Poi finalmente ha parlato Lotti. Ci attendevamo, finalmente, la sua ricostruzione dei fatti: perché raccomandò Carlo Russo, il faccendiere di papà Renzi, al governatore pugliese Emiliano; perché minacciò l’amico Filippo Vannoni, presidente di Publiacqua, venuto a raccontargli di averlo accusato davanti ai pm di Napoli (“Non ti do una testata solo per rispetto del luogo in cui siamo”); perché non ha denunciato per calunnia e non ha chiesto di destituire dai loro incarichi pubblici i due accusatori che, secondo lui, hanno mentito sul suo conto indicandolo come fonte della fuga di notizie che ha rovinato l’inchiesta sulle tangenti per truccare il più grande appalto d’Europa; e perché non si è dissociato dal collega Padoan per aver difeso alla Camera quel Marroni che lui si accingeva a bollare di calunniatore in Senato.
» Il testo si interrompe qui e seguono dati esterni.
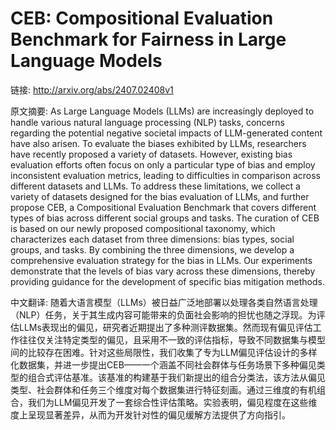 # CEB: Compositional Evaluation Benchmark for Fairness in Large Language Models

链接: http://arxiv.org/abs/2407.02408v1

原文摘要:
As Large Language Models (LLMs) are increasingly deployed to handle various
natural language processing (NLP) tasks, concerns regarding the potential
negative societal impacts of LLM-generated content have also arisen. To
evaluate the biases exhibited by LLMs, researchers have recently proposed a
variety of datasets. However, existing bias evaluation efforts often focus on
only a particular type of bias and employ inconsistent evaluation metrics,
leading to difficulties in comparison across different datasets and LLMs. To
address these limitations, we collect a variety of datasets designed for the
bias evaluation of LLMs, and further propose CEB, a Compositional Evaluation
Benchmark that covers different types of bias across different social groups
and tasks. The curation of CEB is based on our newly proposed compositional
taxonomy, which characterizes each dataset from three dimensions: bias types,
social groups, and tasks. By combining the three dimensions, we develop a
comprehensive evaluation strategy for the bias in LLMs. Our experiments
demonstrate that the levels of bias vary across these dimensions, thereby
providing guidance for the development of specific bias mitigation methods.

中文翻译:
随着大语言模型（LLMs）被日益广泛地部署以处理各类自然语言处理（NLP）任务，关于其生成内容可能带来的负面社会影响的担忧也随之浮现。为评估LLMs表现出的偏见，研究者近期提出了多种测评数据集。然而现有偏见评估工作往往仅关注特定类型的偏见，且采用不一致的评估指标，导致不同数据集与模型间的比较存在困难。针对这些局限性，我们收集了专为LLM偏见评估设计的多样化数据集，并进一步提出CEB——一个涵盖不同社会群体与任务场景下多种偏见类型的组合式评估基准。该基准的构建基于我们新提出的组合分类法，该方法从偏见类型、社会群体和任务三个维度对每个数据集进行特征刻画。通过三维度的有机组合，我们为LLM偏见开发了一套综合性评估策略。实验表明，偏见程度在这些维度上呈现显著差异，从而为开发针对性的偏见缓解方法提供了方向指引。
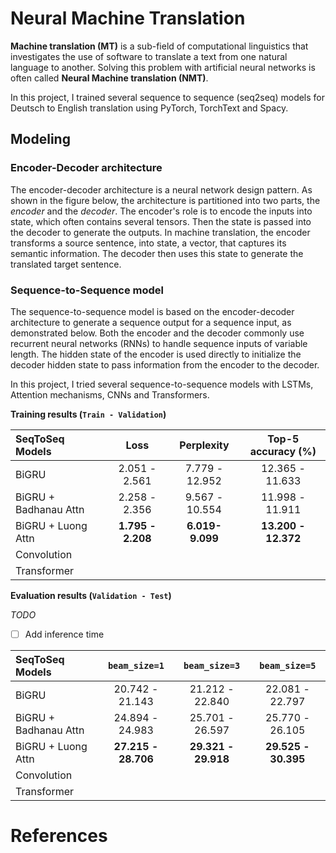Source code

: # Neural Machine Translation

**Machine translation (MT)** is a sub-field of computational linguistics that investigates the use of software to translate a text from one natural language to another. Solving this problem with artificial neural networks is often called **Neural Machine translation (NMT)**.

In this project, I trained several sequence to sequence (seq2seq) models for Deutsch to English translation using PyTorch, TorchText and Spacy.

## Modeling

### Encoder-Decoder architecture

The encoder-decoder architecture is a neural network design pattern. As shown in the figure below, the architecture is partitioned into two parts, the *encoder* and the *decoder*. The encoder's role is to encode the inputs into state, which often contains several tensors. Then the state is passed into the decoder to generate the outputs. In machine translation, the encoder transforms a source sentence, into state, a vector, that captures its semantic information. The decoder then uses this state to generate the translated target sentence.

### Sequence-to-Sequence model

The sequence-to-sequence model is based on the encoder-decoder architecture to generate a sequence output for a sequence input, as demonstrated below. Both the encoder and the decoder commonly use recurrent neural networks (RNNs) to handle sequence inputs of variable length. The hidden state of the encoder is used directly to initialize the decoder hidden state to pass information from the encoder to the decoder.

In this project, I tried several sequence-to-sequence models with LSTMs, Attention mechanisms, CNNs and Transformers.

**Training results (`Train - Validation`)**

| SeqToSeq Models       | Loss                   | Perplexity             | Top-5 accuracy (%)         |
|:----------------------|:----------------------:|:----------------------:|:--------------------------:|
| BiGRU                 | 2.051 - 2.561          | 7.779 - 12.952         | 12.365 - 11.633            |
| BiGRU + Badhanau Attn | 2.258 - 2.356          | 9.567 - 10.554         | 11.998 - 11.911            |
| BiGRU + Luong Attn    | **1.795 - 2.208**      | **6.019- 9.099**       | **13.200 - 12.372**        |
| Convolution           |                        |                        |                            |
| Transformer           |                        |                        |                            |

**Evaluation results (`Validation - Test`)**

*TODO*

- [ ] Add inference time

| SeqToSeq Models       | `beam_size=1`       | `beam_size=3`       | `beam_size=5`       |
|:----------------------|:-------------------:|:-------------------:|:-------------------:|
| BiGRU                 | 20.742 - 21.143     | 21.212 - 22.840     | 22.081 - 22.797     |
| BiGRU + Badhanau Attn | 24.894 - 24.983     | 25.701 - 26.597     | 25.770 - 26.105     |
| BiGRU + Luong Attn    | **27.215 - 28.706** | **29.321 - 29.918** | **29.525 - 30.395** |
| Convolution           |                     |                     |                     |
| Transformer           |                     |                     |                     |

# References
Invece, nulla di tutto ciò. Ha semplicemente rivendicato la sua proverbiale “moralità”. Ha detto di non aver rivelato segreti su Consip. Ha accusato Marroni (ma non Vannoni, mai nominato) di aver “mentito per paura o altre ragioni” (ma guardandosi bene dal denunciarli per tutelare la sua proverbiale moralità). Ha chiesto perché, essendosi lui presentato ai pm il 27 dicembre, la mozione è arrivata solo ora, come se nel frattempo non fossero scattati gli arresti (di Romeo), le perquisizioni (di Russo), gli interrogatori (di Tiziano Renzi), con la discovery di molti atti dell’inchiesta che lo coinvolge per favoreggiamento e rivelazione di segreti. Ha respinto con orrore “l’equazione ‘avviso di garanzia uguale dimissioni’” (infatti fino all’altroieri i renziani applicavano ai non renziani l’equazione “niente avviso di garanzia uguale dimissioni”). Ha mandato un bel messaggio a Renzi: il bersaglio non è lui, ma – modestamente – ciò che “rappresento: la stagione riformatrice di questi anni”. Addirittura. Poi ha straparlato dei soliti 5Stelle, che si portano su tutto, ma purtroppo coi suoi guai giudiziari non c’entrano nulla perché tutti i protagonisti, accusatori e accusati, sono renziani. Se c’è un complotto, è un autocomplotto. Se c’è una gogna, è un’autogogna.
Ps. Lo stesso Pd che ieri straparlava di “garantismo” per i suoi ha appena proposto una legge per arrestare i parcheggiatori abusivi. Non è meraviglioso?